### Work instruction
Go through the entries below and say how many lines contain the string "This"; write only that number.

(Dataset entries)
━━━

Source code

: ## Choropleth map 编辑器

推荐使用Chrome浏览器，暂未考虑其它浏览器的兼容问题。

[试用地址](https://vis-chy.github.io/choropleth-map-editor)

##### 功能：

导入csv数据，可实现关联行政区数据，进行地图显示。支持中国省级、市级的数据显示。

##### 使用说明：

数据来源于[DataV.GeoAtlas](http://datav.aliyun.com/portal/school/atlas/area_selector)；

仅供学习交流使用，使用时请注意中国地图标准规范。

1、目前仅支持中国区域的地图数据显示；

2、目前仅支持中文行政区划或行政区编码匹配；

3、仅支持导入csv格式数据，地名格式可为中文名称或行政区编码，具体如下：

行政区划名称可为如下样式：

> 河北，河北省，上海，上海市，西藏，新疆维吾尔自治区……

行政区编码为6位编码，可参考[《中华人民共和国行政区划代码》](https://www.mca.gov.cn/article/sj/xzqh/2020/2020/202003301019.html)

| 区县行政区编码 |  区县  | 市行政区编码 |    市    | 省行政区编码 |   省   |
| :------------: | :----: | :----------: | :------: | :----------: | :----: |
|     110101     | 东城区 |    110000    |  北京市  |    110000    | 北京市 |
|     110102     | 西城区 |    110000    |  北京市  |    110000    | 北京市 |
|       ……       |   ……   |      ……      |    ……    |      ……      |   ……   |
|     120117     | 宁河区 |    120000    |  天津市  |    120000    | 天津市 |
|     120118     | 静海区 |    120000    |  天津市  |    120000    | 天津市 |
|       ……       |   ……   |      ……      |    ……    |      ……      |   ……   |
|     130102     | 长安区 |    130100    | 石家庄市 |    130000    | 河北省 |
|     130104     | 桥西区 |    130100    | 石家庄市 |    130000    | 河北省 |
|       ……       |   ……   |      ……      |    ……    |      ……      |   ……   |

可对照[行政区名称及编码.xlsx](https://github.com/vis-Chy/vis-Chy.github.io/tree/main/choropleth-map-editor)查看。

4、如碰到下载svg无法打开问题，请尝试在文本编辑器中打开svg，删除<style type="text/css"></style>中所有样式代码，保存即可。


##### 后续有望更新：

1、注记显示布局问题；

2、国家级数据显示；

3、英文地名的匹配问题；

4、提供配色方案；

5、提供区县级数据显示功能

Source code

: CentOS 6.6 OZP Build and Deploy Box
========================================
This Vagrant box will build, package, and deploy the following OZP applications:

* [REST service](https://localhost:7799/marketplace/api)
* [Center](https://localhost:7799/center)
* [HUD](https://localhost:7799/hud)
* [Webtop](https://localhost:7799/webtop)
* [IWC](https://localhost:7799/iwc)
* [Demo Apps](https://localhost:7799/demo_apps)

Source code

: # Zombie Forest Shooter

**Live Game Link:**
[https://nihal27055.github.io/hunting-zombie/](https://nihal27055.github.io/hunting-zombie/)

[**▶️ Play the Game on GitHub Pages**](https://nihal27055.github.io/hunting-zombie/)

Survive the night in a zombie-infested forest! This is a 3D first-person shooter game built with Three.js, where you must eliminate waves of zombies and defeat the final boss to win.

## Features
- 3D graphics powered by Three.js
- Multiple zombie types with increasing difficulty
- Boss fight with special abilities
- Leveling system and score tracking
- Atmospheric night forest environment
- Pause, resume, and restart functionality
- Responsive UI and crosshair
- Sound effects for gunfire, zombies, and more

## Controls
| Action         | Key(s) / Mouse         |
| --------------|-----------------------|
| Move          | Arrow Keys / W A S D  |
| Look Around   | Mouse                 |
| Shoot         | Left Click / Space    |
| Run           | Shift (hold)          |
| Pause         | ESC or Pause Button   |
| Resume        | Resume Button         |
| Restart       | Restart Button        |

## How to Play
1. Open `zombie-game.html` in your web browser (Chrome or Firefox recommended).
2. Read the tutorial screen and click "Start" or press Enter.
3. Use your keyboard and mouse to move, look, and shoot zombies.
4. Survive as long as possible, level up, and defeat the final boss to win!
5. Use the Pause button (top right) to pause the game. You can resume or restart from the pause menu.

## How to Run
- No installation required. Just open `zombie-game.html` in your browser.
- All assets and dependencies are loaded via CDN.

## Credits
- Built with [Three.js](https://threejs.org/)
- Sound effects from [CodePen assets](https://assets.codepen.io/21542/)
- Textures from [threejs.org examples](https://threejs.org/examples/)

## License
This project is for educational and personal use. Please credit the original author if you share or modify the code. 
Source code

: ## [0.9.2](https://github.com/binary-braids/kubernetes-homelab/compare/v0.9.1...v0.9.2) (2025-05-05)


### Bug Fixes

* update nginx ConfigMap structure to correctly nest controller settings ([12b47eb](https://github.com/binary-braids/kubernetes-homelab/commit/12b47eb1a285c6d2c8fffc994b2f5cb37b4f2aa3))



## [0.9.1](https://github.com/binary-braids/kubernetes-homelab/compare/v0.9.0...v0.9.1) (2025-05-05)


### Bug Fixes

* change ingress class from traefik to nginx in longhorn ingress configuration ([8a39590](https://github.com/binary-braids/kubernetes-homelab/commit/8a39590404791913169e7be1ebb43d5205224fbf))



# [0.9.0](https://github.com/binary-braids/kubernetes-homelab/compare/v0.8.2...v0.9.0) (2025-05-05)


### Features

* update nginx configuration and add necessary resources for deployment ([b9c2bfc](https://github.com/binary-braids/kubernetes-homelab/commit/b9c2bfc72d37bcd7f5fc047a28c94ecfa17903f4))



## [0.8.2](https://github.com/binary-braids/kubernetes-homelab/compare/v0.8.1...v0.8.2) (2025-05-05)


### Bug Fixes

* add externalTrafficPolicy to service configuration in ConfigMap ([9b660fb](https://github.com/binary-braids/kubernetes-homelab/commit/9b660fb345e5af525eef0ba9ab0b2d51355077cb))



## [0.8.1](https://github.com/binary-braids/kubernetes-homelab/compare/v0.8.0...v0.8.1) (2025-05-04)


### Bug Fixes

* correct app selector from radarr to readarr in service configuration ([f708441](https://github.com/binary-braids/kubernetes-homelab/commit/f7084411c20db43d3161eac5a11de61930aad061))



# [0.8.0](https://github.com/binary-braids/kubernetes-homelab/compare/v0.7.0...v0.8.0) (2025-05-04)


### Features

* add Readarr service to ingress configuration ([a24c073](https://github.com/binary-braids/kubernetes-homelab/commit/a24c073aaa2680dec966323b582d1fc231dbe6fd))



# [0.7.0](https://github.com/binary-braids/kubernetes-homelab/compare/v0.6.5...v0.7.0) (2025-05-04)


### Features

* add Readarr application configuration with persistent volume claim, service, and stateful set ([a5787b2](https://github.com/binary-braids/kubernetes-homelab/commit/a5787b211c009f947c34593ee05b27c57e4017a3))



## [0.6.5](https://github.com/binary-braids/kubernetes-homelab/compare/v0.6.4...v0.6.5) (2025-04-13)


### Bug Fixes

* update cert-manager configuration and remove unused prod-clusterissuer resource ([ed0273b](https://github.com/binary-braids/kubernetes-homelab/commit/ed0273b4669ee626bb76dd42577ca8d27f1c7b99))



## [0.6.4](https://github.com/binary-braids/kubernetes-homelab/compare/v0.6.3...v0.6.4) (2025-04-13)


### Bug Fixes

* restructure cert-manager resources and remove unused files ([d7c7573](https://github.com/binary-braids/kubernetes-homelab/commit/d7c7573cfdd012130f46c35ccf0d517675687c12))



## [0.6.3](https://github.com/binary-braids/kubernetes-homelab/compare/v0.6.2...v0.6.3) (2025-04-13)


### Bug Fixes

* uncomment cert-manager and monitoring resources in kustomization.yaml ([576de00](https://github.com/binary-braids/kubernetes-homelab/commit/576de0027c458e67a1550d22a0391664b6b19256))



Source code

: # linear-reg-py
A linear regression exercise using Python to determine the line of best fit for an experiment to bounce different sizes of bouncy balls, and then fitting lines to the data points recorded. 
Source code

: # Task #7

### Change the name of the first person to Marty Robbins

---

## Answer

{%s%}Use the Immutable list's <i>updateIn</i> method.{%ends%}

━━━

### Finished task
3